The listed author is Ingrid B. Helland, who according to the employees page of the "national competence service", is a specialist in paediatric neurology.

She may just be the person who is pulling together the submission for the organization rather than writing the comments. I think my name may have gone on the S4ME submission but I wouldn't claim to have contributed much (if any) of the content which came from the forum and was edited and collated by a group. I just put it in a form.
 
If I were doing a policy paper on this, one of the areas would be - "Financial" (economic benefit) or some such. So if this worked people who are currently not working (and in receipt of benefits/disability benefit) would be well enough to return to work - savings on social security benefits. So when this person highlights "Hope NICE take note of evidence over anecdote here" I'd be expecting evidence of people well enough to return to work post intervention (CBT in this case).

I'll have a wild guess and say that with some very dodgy "assessments" and relying on people saying they had "improved" you might be able to reduce some people benefits. However, if you objectively measured improvement e.g. activity monitors, then you'd find that the intervention hadn't actually produced a sustainable long term improvement.

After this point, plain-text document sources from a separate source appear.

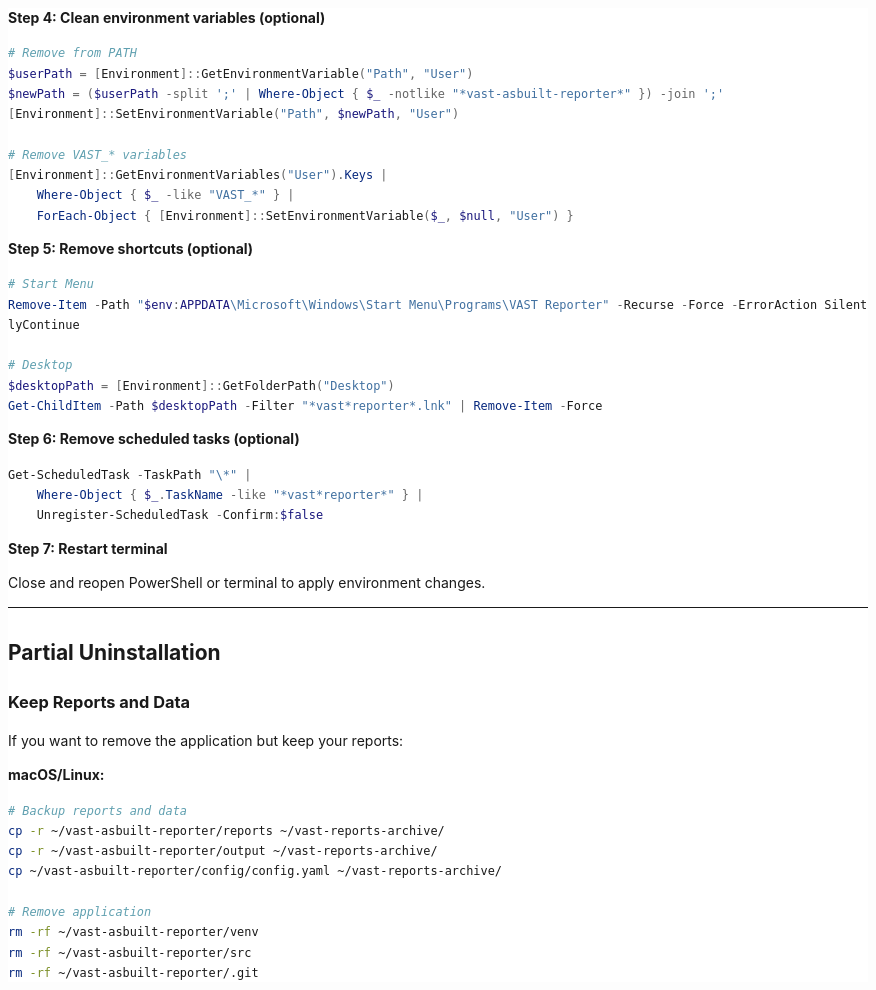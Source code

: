 **Step 4: Clean environment variables (optional)**

```powershell
# Remove from PATH
$userPath = [Environment]::GetEnvironmentVariable("Path", "User")
$newPath = ($userPath -split ';' | Where-Object { $_ -notlike "*vast-asbuilt-reporter*" }) -join ';'
[Environment]::SetEnvironmentVariable("Path", $newPath, "User")

# Remove VAST_* variables
[Environment]::GetEnvironmentVariables("User").Keys |
    Where-Object { $_ -like "VAST_*" } |
    ForEach-Object { [Environment]::SetEnvironmentVariable($_, $null, "User") }
```

**Step 5: Remove shortcuts (optional)**

```powershell
# Start Menu
Remove-Item -Path "$env:APPDATA\Microsoft\Windows\Start Menu\Programs\VAST Reporter" -Recurse -Force -ErrorAction SilentlyContinue

# Desktop
$desktopPath = [Environment]::GetFolderPath("Desktop")
Get-ChildItem -Path $desktopPath -Filter "*vast*reporter*.lnk" | Remove-Item -Force
```

**Step 6: Remove scheduled tasks (optional)**

```powershell
Get-ScheduledTask -TaskPath "\*" |
    Where-Object { $_.TaskName -like "*vast*reporter*" } |
    Unregister-ScheduledTask -Confirm:$false
```

**Step 7: Restart terminal**

Close and reopen PowerShell or terminal to apply environment changes.

---

## Partial Uninstallation

### Keep Reports and Data

If you want to remove the application but keep your reports:

**macOS/Linux:**
```bash
# Backup reports and data
cp -r ~/vast-asbuilt-reporter/reports ~/vast-reports-archive/
cp -r ~/vast-asbuilt-reporter/output ~/vast-reports-archive/
cp ~/vast-asbuilt-reporter/config/config.yaml ~/vast-reports-archive/

# Remove application
rm -rf ~/vast-asbuilt-reporter/venv
rm -rf ~/vast-asbuilt-reporter/src
rm -rf ~/vast-asbuilt-reporter/.git
```
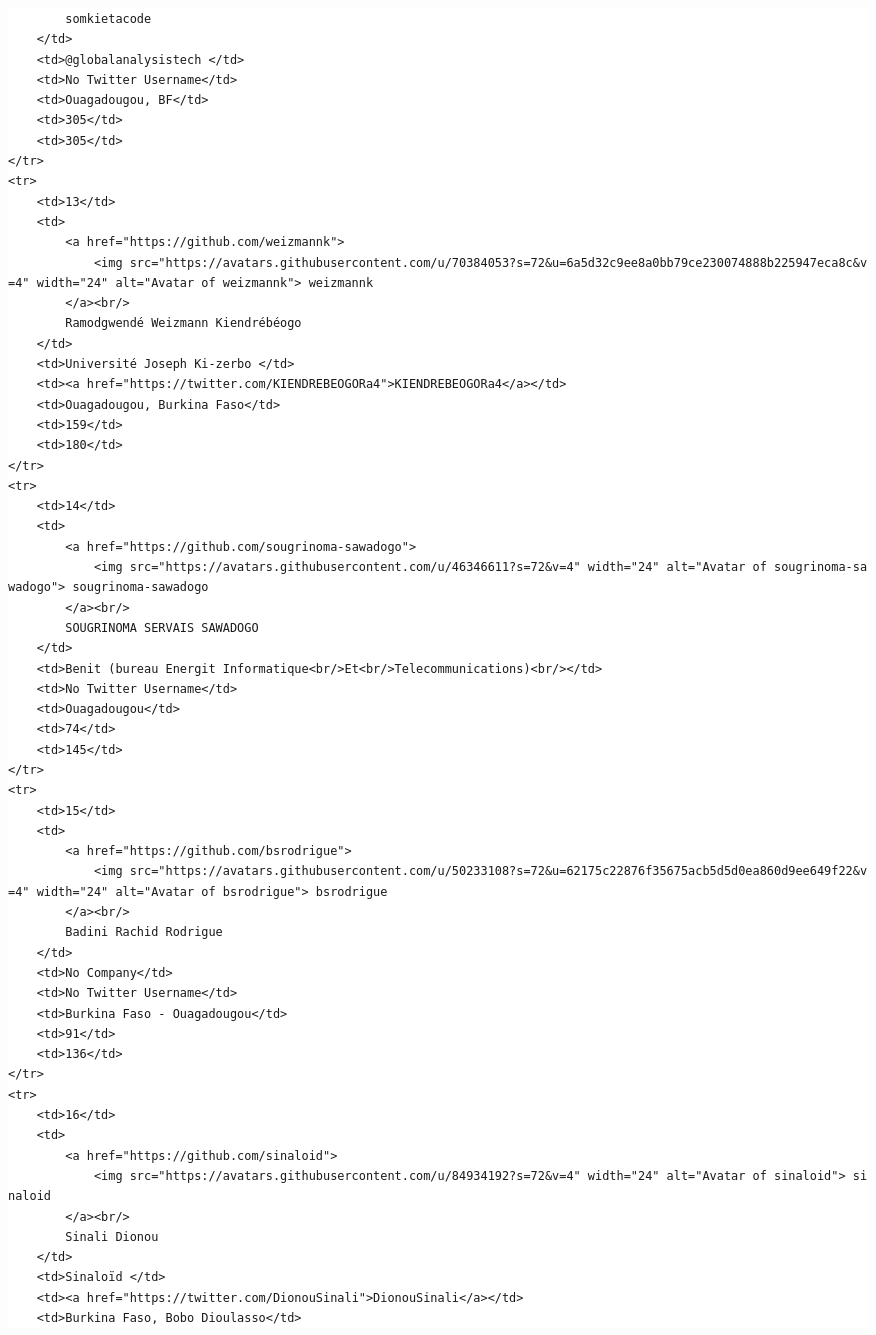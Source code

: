 			somkietacode
		</td>
		<td>@globalanalysistech </td>
		<td>No Twitter Username</td>
		<td>Ouagadougou, BF</td>
		<td>305</td>
		<td>305</td>
	</tr>
	<tr>
		<td>13</td>
		<td>
			<a href="https://github.com/weizmannk">
				<img src="https://avatars.githubusercontent.com/u/70384053?s=72&u=6a5d32c9ee8a0bb79ce230074888b225947eca8c&v=4" width="24" alt="Avatar of weizmannk"> weizmannk
			</a><br/>
			Ramodgwendé Weizmann Kiendrébéogo
		</td>
		<td>Université Joseph Ki-zerbo </td>
		<td><a href="https://twitter.com/KIENDREBEOGORa4">KIENDREBEOGORa4</a></td>
		<td>Ouagadougou, Burkina Faso</td>
		<td>159</td>
		<td>180</td>
	</tr>
	<tr>
		<td>14</td>
		<td>
			<a href="https://github.com/sougrinoma-sawadogo">
				<img src="https://avatars.githubusercontent.com/u/46346611?s=72&v=4" width="24" alt="Avatar of sougrinoma-sawadogo"> sougrinoma-sawadogo
			</a><br/>
			SOUGRINOMA SERVAIS SAWADOGO
		</td>
		<td>Benit (bureau Energit Informatique<br/>Et<br/>Telecommunications)<br/></td>
		<td>No Twitter Username</td>
		<td>Ouagadougou</td>
		<td>74</td>
		<td>145</td>
	</tr>
	<tr>
		<td>15</td>
		<td>
			<a href="https://github.com/bsrodrigue">
				<img src="https://avatars.githubusercontent.com/u/50233108?s=72&u=62175c22876f35675acb5d5d0ea860d9ee649f22&v=4" width="24" alt="Avatar of bsrodrigue"> bsrodrigue
			</a><br/>
			Badini Rachid Rodrigue
		</td>
		<td>No Company</td>
		<td>No Twitter Username</td>
		<td>Burkina Faso - Ouagadougou</td>
		<td>91</td>
		<td>136</td>
	</tr>
	<tr>
		<td>16</td>
		<td>
			<a href="https://github.com/sinaloid">
				<img src="https://avatars.githubusercontent.com/u/84934192?s=72&v=4" width="24" alt="Avatar of sinaloid"> sinaloid
			</a><br/>
			Sinali Dionou
		</td>
		<td>Sinaloïd </td>
		<td><a href="https://twitter.com/DionouSinali">DionouSinali</a></td>
		<td>Burkina Faso, Bobo Dioulasso</td>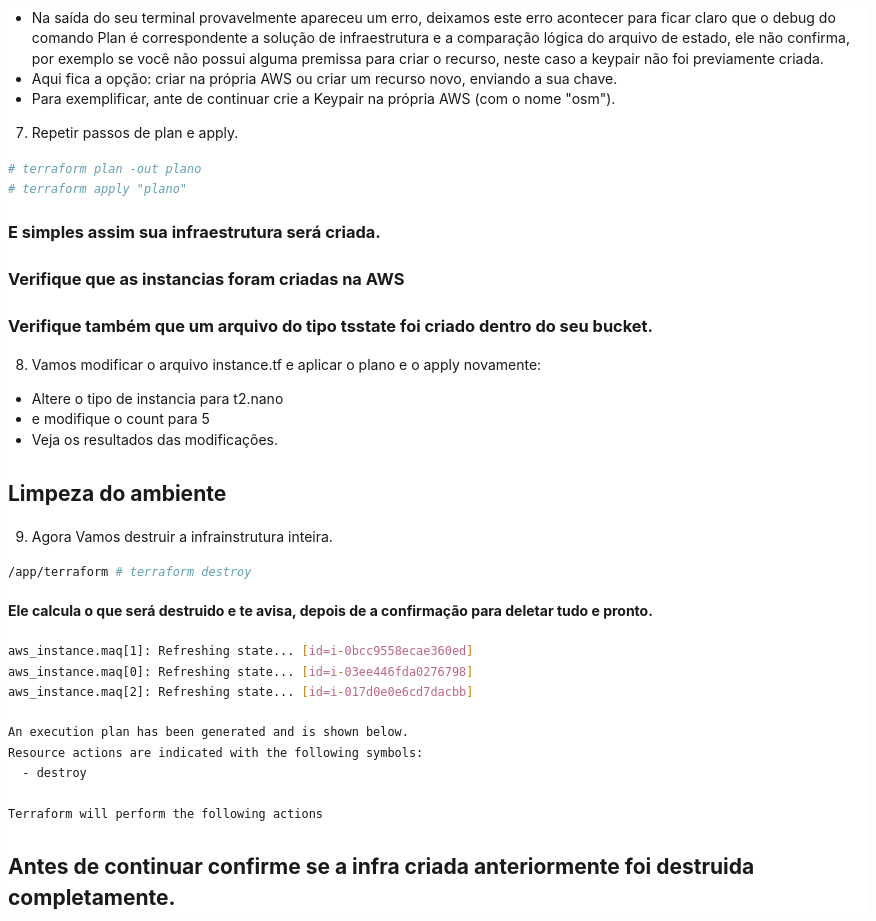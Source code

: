 * Na saída do seu terminal provavelmente apareceu um erro, deixamos este erro acontecer para ficar claro que o debug do comando Plan é correspondente a solução de infraestrutura e a comparação lógica do arquivo de estado, ele não confirma, por exemplo se você não possui alguma premissa para criar o recurso, neste caso a keypair não foi previamente criada.
* Aqui fica a opção: criar na própria AWS ou criar um recurso novo, enviando a sua chave.
* Para exemplificar, ante de continuar crie a Keypair na própria AWS (com o nome "osm"). 


7. Repetir passos de plan e apply. 

```sh
# terraform plan -out plano
# terraform apply "plano"
```


### E simples assim sua infraestrutura será criada.
### Verifique que as instancias foram criadas na AWS
### Verifique também que um arquivo do tipo tsstate foi criado dentro do seu bucket.


8. Vamos modificar o arquivo instance.tf e aplicar o plano e o apply novamente:

* Altere o tipo de instancia para t2.nano
* e modifique o count para 5
* Veja os resultados das modificações.


## Limpeza do ambiente

9. Agora Vamos destruir a infrainstrutura inteira.

```sh
/app/terraform # terraform destroy
```
#### Ele calcula o que será destruido e te avisa, depois de a confirmação para deletar tudo e pronto. 

```sh
aws_instance.maq[1]: Refreshing state... [id=i-0bcc9558ecae360ed]
aws_instance.maq[0]: Refreshing state... [id=i-03ee446fda0276798]
aws_instance.maq[2]: Refreshing state... [id=i-017d0e0e6cd7dacbb]

An execution plan has been generated and is shown below.
Resource actions are indicated with the following symbols:
  - destroy

Terraform will perform the following actions
```

## Antes de continuar confirme se a infra criada anteriormente foi destruida completamente.

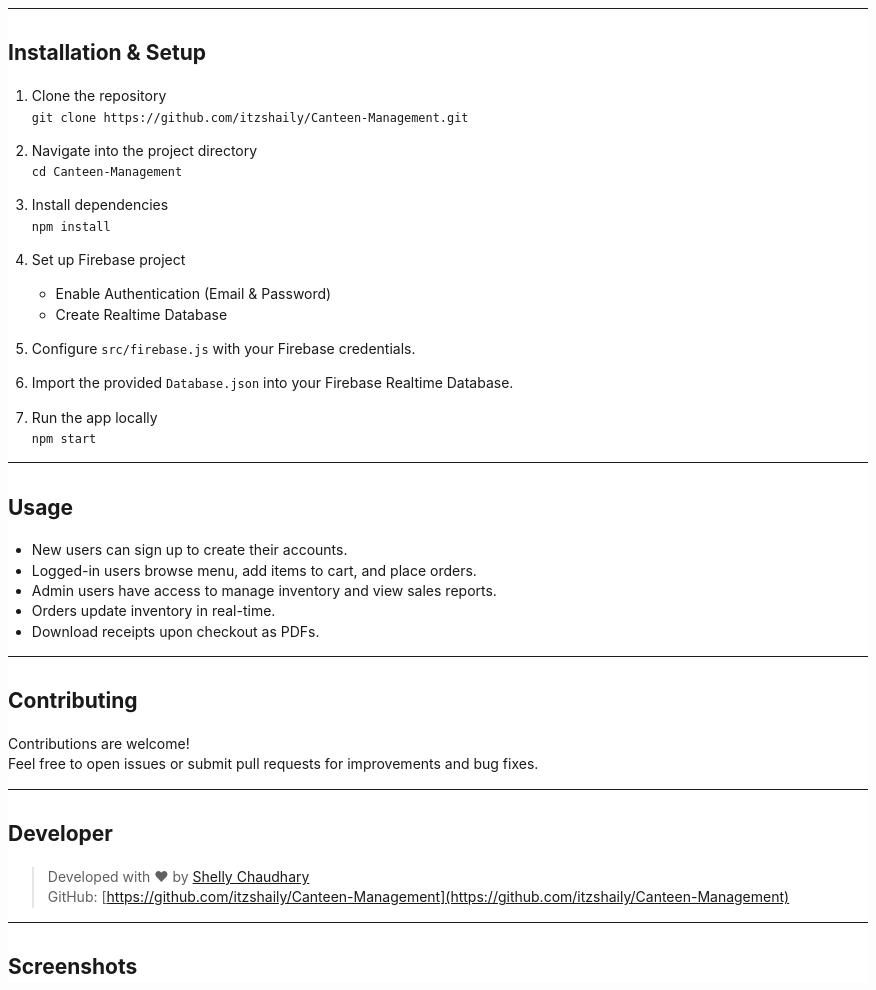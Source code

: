 
---

## Installation & Setup

1. Clone the repository  
   `git clone https://github.com/itzshaily/Canteen-Management.git`

2. Navigate into the project directory  
   `cd Canteen-Management`

3. Install dependencies  
   `npm install`

4. Set up Firebase project  
   - Enable Authentication (Email & Password)  
   - Create Realtime Database  

5. Configure `src/firebase.js` with your Firebase credentials.

6. Import the provided `Database.json` into your Firebase Realtime Database.

7. Run the app locally  
   `npm start`

---

## Usage

- New users can sign up to create their accounts.  
- Logged-in users browse menu, add items to cart, and place orders.  
- Admin users have access to manage inventory and view sales reports.  
- Orders update inventory in real-time.  
- Download receipts upon checkout as PDFs.

---

## Contributing

Contributions are welcome!  
Feel free to open issues or submit pull requests for improvements and bug fixes.

---

## Developer

> Developed with ♥ by [Shelly Chaudhary](https://github.com/itzshaily)  
> GitHub: [https://github.com/itzshaily/Canteen-Management](https://github.com/itzshaily/Canteen-Management)

---

## Screenshots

There's a reason why the American military, concerned about the welfare of soldiers returning from conflict, monitored their phones - to see if they were moving around, making phone calls ---- or not moving around and not making phone calls. If those guiding the program reckoned a few questionnaires were sufficient, then they would have used that, but they are not.

I'm probably being Mr Angry here but I'm finding these people a little annoying. If you're a professional, and therefore, aware of well conducted studies (objective assessment) and poorly conducted studies (subjective assessment), then you wouldn't be relying on the non-professionals pointing out that you're talking crap.